1. What an AI agent governance framework is
An AI agent governance framework is the structured set of policies, controls, rollout sequence, and measurement that determines how autonomous AI agents behave inside an organisation. It is not a single product or a single policy document — it is the architectural pattern that links four moving parts:
- What an agent can see (data access).
- What an agent can do (tool and action permissions).
- What an agent says (output controls, redaction, LLM checks).
- What an agent leaves behind (audit logs, retention, evidence).
The framework is not the same as AI agent governance itself — the pillar concept — or the best-practices playbook. Concept tells you what it is. Best practices tells you what to do. The framework tells you what to build and in what order.
2. Stakeholders the framework has to satisfy
A working framework needs four buy-ins, each with a different lens — and the framework has to produce evidence that each lens cares about.
| Role | What they care about | Evidence the framework should produce |
|---|---|---|
| CIO / AI lead | Time-to-deploy, board-level risk, vendor strategy | Fleet-wide posture dashboard; agent inventory by status |
| Risk & Compliance | Auditability, regulatory mapping, policy enforcement | Query-able audit log mapped to GDPR / HIPAA / SOX / ISO 42001 control IDs |
| Security | Identity, tool permissions, data exfiltration paths | Per-agent identity; default-deny allowlists; redaction proof at the boundary |
| Platform / CTO | Architecture, MCP, model independence, observability | Provider-agnostic gateway; structured logs; latency budgets |
Each of these roles also has a dedicated solutions page with role-specific messaging.
3. The four categories of risk
Every agent incident we have seen falls into one of four buckets. Tag your incident log against these from day one — the framework is built to close all four.
- Data exposure. The agent saw something it should not have, or leaked it downstream into a vendor model, a tool payload, or a log.
- Unauthorised action. The agent used a tool, triggered a workflow, or wrote to a system it was not approved for.
- Hallucination on ungrounded data. The agent guessed because it lacked safe access to the truth, then acted on the guess.
- Audit failure. You cannot reconstruct what the agent did, why, or for whom — which is itself a regulatory breach in many jurisdictions.
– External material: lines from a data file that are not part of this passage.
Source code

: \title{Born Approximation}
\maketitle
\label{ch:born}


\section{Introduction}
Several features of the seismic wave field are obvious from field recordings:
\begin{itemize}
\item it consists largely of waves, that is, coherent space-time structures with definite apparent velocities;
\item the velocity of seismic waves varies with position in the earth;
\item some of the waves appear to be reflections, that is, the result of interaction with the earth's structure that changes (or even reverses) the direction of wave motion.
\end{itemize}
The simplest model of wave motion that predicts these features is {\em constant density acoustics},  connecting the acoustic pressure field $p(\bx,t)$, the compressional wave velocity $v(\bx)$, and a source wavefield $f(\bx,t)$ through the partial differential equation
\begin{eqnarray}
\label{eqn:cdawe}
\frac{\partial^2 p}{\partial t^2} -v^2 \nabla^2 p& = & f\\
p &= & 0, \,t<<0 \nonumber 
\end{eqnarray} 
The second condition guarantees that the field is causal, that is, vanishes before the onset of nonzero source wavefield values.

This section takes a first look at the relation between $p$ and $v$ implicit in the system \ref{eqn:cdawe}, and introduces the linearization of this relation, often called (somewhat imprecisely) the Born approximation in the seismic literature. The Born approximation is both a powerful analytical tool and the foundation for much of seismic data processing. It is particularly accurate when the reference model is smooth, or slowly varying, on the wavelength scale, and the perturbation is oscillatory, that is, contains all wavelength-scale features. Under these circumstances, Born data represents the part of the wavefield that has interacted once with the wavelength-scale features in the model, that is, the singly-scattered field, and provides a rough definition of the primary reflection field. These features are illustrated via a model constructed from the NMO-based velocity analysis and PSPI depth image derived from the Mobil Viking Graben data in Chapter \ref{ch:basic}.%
4. The five controls that close them
Five controls, in roll-out order. Each closes one or more of the four risks.
- Identity per agent. Each agent has its own credential, separate from the human user. Closes audit failure and unauthorised action; makes revocation possible.
- Default-deny tool allowlists. Agents only get the tools they explicitly need. Most production agents need 5–10, not 50. Closes the bulk of unauthorised-action risk.
- Redaction at the boundary. PII never leaves the perimeter un-masked. Use entity-aware redactors, not regex. Closes data exposure into vendor models.
- LLM checks for fuzzy policy. Use a second model to validate intent, consent, data purpose, and minimisation rules at the boundary — catches the cases policy-as-code can't enumerate.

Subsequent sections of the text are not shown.